2.2 Recognition Criteria

An entity shall not recognise a government grant until:

(a) It is probable that both of the following criteria are met:

i. The entity will comply with the conditions attached to the government grant.

ii. The government grant will be received.

(b) An entity meets the recognition guidance for a grant related to an asset or a grant related to income

2.3 Disclosures

This Update also includes disclosure requirements regarding the nature of government grants, accounting policies applied, and significant terms and conditions.

2.4 Effective Date

For public business entities, the amendments in this update are effective for annual reporting periods beginning after 15th December 2028, and interim reporting periods within those annual reporting periods.

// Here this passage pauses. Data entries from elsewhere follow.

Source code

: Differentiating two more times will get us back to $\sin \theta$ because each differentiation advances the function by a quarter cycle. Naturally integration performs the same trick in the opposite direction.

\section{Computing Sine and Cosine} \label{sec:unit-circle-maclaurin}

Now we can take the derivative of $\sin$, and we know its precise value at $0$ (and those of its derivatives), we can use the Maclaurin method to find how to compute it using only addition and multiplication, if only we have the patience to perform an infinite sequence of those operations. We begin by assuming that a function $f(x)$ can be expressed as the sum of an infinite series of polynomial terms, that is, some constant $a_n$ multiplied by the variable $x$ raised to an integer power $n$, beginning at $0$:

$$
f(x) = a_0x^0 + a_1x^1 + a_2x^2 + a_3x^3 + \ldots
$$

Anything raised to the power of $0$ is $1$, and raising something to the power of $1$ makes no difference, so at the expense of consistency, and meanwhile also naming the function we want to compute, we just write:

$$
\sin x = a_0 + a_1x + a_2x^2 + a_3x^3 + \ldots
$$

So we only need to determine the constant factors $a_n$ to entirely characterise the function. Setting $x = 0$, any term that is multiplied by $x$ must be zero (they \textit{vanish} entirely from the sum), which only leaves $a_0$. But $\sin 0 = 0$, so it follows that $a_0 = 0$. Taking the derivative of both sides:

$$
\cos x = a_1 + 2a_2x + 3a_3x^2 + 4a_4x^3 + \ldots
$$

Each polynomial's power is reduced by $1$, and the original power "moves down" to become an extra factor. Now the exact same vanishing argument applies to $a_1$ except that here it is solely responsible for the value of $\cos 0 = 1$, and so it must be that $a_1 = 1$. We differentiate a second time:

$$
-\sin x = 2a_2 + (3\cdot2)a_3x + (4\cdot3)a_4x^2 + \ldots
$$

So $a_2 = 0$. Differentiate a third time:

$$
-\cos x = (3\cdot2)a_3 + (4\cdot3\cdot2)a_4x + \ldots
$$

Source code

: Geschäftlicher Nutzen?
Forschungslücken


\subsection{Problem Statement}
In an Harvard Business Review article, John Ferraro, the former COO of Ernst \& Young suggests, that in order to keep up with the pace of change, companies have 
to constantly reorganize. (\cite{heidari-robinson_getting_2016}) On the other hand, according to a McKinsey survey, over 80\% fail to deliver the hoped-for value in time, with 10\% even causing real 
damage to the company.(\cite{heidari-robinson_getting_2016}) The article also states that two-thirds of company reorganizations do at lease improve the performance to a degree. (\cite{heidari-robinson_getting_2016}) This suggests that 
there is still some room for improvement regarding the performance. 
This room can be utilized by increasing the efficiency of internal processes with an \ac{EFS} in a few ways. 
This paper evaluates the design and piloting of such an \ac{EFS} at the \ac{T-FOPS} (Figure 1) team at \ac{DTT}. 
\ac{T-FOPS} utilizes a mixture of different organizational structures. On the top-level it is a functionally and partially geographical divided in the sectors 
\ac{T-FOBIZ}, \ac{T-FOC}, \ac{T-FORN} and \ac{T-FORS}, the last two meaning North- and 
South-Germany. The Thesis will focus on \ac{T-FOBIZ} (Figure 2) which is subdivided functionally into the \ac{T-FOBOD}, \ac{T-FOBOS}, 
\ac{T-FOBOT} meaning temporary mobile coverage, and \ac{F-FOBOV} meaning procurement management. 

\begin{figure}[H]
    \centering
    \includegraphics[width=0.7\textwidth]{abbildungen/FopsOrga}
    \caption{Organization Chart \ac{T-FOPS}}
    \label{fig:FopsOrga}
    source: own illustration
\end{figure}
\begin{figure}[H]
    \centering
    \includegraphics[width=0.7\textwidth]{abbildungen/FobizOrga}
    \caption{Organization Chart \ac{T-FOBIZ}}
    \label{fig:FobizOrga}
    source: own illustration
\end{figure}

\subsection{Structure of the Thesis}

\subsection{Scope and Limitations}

For entities other than public business entities, the amendments are effective for annual reporting periods beginning after 15th December 2029, and interim reporting periods within those annual reporting periods.

Source  Financial Accounting Standard Board

3. A US Audit Firm Gets Sanctioned By the PCAOB for Its Failure to Reasonably Supervise an Unregistered Firm

A public accounting firm in the United States (US) was engaged in auditing a China-based company. The Public Company Accounting Oversight Board (PCAOB) observed that the US-based firm failed to reasonably supervise the work performed by an unregistered China-based firm, which had a significant role in the audit. Therefore, PCAOB concluded that the US-based firm violated PCAOB rules and standards in connection with its use of the work from an unregistered firm.

The PCAOB identified that the China-based firm significantly exceeded the 20% participation threshold in the audits of the previous 5 years. Thus, the China-based firm provided material services to a US firm in issuing the audit report and therefore violated Section 102(a) of the PCAOB Act and PCAOB Rule 2100 by playing a substantial role in the audits without being registered with the board. The board held that the US based firm registered with PCAOB was responsible to reasonably supervising the registration requirements of the China-based firm as per Section 105(c)(6) of the PCAOB Act.

Further, PCAOB Rule 3211, Auditor Reporting of Certain Audit Participants requires that a registered public accounting firm must file with the Board a report on “Form AP” in accordance with the instructions to that form. This form requires the public accounting firm to state the legal name and the extent of participation of the accounting firm that plays a substantial role in the audit. Since the US-based firm failed to disclose about the participation of china China-based firm in its “Form AP”, it violated the PCAOB rule 3211.

Considering the violations made by the public accounting firm, the PCAOB sanctioned the firm by imposing a civil monetary penalty of $1,00,000. Also, the board requires the firm to undertake certain contingent remedial actions.